**Required work**
Down to the last line, retype each line of the entries exactly, starting with the one that contains "You may already".

--- Source material Enclosed Below ---

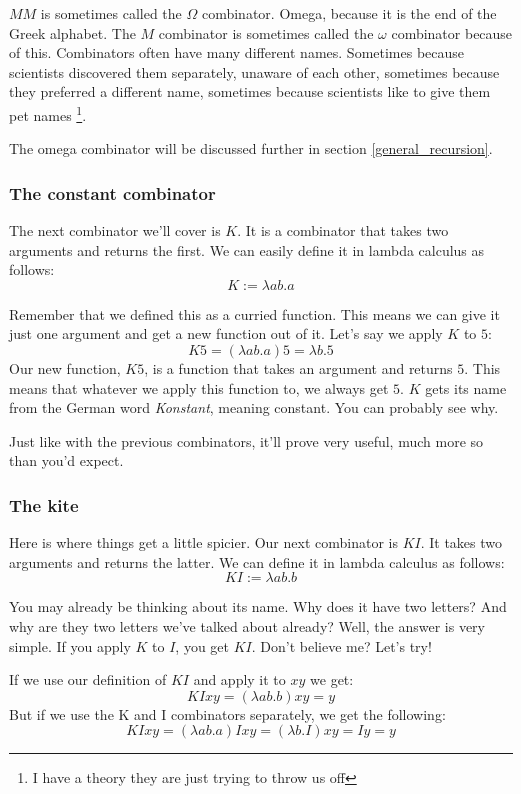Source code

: \documentclass[11pt]{article}
\begin{document}
\(M M\) is sometimes called the \(\Omega\) combinator. Omega, because it is the
end of the Greek alphabet. The \(M\) combinator is sometimes called the
\(\omega\) combinator because of this. Combinators often have many different
names. Sometimes because scientists discovered them separately, unaware of each
other, sometimes because they preferred a different name, sometimes because
scientists like to give them pet names \footnote{I have a theory they are just
trying to throw us off}.

The omega combinator will be discussed further in section
\ref{general_recursion}.

\subsubsection{The constant combinator}\label{constant}

The next combinator we'll cover is \(K\). It is a combinator that takes two
arguments and returns the first. We can easily define it in lambda calculus as
follows:
\[K:=\lambda ab.a\]

Remember that we defined this as a curried function. This means we can give it
just one argument and get a new function out of it. Let's say we apply \(K\) to
\(5\):
\[K5=(\lambda ab.a)5=\lambda b.5\]
Our new function, \(K5\), is a function that takes an argument and returns
\(5\). This means that whatever we apply this function to, we always get \(5\).
\(K\) gets its name from the German word \emph{Konstant}, meaning constant. You
can probably see why.

Just like with the previous combinators, it'll prove very useful, much more so
than you'd expect.

\subsubsection{The kite}

Here is where things get a little spicier. Our next combinator is \(KI\). It
takes two arguments and returns the latter. We can define it in lambda calculus
as follows:
\[KI:=\lambda ab.b\]

You may already be thinking about its name. Why does it have two letters? And
why are they two letters we've talked about already? Well, the answer is very
simple. If you apply \(K\) to \(I\), you get \(KI\). Don't believe me? Let's
try!

If we use our definition of \(KI\) and apply it to \(xy\) we get:
\[KIxy=(\lambda ab.b)xy=y\]
But if we use the K and I combinators separately, we get the following:
\[KIxy=(\lambda ab.a)Ixy=(\lambda b.I)xy=Iy=y\]
\end{document}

--- End of Enclosed Source material ---

**Answer area**
You may already be thinking about its name. Why does it have two letters? And
why are they two letters we've talked about already? Well, the answer is very
simple. If you apply \(K\) to \(I\), you get \(KI\). Don't believe me? Let's
try!

If we use our definition of \(KI\) and apply it to \(xy\) we get:
\[KIxy=(\lambda ab.b)xy=y\]
But if we use the K and I combinators separately, we get the following:
\[KIxy=(\lambda ab.a)Ixy=(\lambda b.I)xy=Iy=y\]
\end{document}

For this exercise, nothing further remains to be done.